:: Exercise data

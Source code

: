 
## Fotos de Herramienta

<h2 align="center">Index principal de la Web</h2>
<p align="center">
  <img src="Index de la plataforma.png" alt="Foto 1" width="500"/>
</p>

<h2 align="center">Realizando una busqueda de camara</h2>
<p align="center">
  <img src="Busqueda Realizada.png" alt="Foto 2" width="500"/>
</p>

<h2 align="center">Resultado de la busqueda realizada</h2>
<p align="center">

::::
:: Exercise data

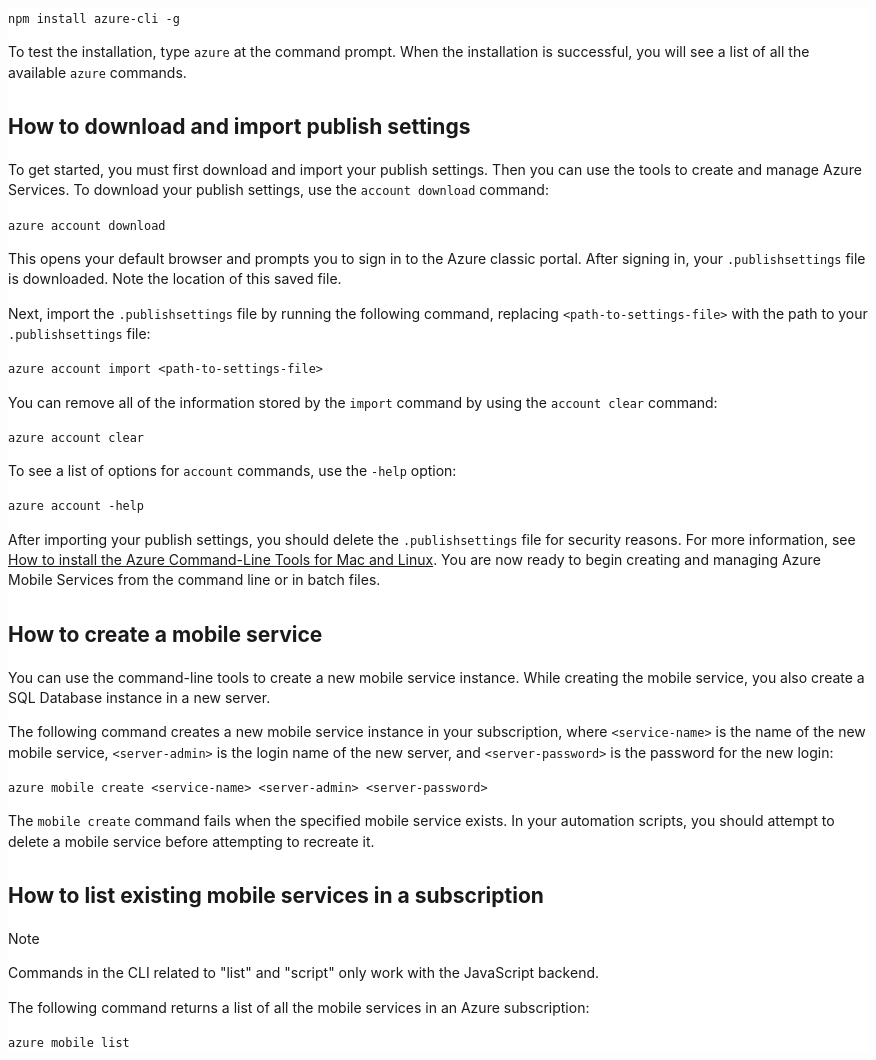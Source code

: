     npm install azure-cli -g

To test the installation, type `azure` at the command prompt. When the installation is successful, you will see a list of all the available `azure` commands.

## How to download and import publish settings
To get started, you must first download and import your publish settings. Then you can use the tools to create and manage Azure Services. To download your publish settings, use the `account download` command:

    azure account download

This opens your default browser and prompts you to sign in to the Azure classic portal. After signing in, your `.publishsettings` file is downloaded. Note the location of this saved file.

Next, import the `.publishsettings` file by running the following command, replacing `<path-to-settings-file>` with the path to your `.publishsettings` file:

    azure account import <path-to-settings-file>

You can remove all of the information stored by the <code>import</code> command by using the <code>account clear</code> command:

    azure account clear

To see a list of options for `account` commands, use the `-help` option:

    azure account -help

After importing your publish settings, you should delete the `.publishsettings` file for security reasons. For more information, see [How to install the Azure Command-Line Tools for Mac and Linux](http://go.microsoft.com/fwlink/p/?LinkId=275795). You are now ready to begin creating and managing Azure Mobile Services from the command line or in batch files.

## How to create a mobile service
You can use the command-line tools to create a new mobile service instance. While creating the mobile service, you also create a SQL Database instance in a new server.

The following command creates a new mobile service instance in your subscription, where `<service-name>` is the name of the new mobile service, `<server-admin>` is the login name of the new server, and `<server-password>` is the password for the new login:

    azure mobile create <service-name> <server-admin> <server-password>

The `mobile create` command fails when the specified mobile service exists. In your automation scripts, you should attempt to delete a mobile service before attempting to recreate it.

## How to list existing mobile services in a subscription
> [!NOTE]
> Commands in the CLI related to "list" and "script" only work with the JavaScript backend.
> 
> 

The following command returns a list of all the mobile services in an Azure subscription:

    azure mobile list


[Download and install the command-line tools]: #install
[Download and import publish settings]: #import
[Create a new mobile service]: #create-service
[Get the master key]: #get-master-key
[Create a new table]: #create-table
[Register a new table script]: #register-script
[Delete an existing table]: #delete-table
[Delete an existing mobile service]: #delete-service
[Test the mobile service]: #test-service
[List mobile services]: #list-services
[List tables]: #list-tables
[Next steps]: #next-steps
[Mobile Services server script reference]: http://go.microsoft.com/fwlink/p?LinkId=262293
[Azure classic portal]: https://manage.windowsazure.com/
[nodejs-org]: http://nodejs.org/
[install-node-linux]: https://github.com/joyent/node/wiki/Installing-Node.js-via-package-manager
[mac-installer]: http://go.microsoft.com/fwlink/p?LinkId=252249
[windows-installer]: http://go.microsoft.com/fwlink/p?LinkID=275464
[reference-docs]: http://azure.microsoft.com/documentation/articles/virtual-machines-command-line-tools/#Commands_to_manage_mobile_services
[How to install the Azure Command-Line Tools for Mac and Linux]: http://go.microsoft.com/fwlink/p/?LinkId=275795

::::

-- Work required --
Find all the lines containing "Index" in the material, then copy them.

-- Response area --
<h2 align="center">Index principal de la Web</h2>
  <img src="Index de la plataforma.png" alt="Foto 1" width="500"/>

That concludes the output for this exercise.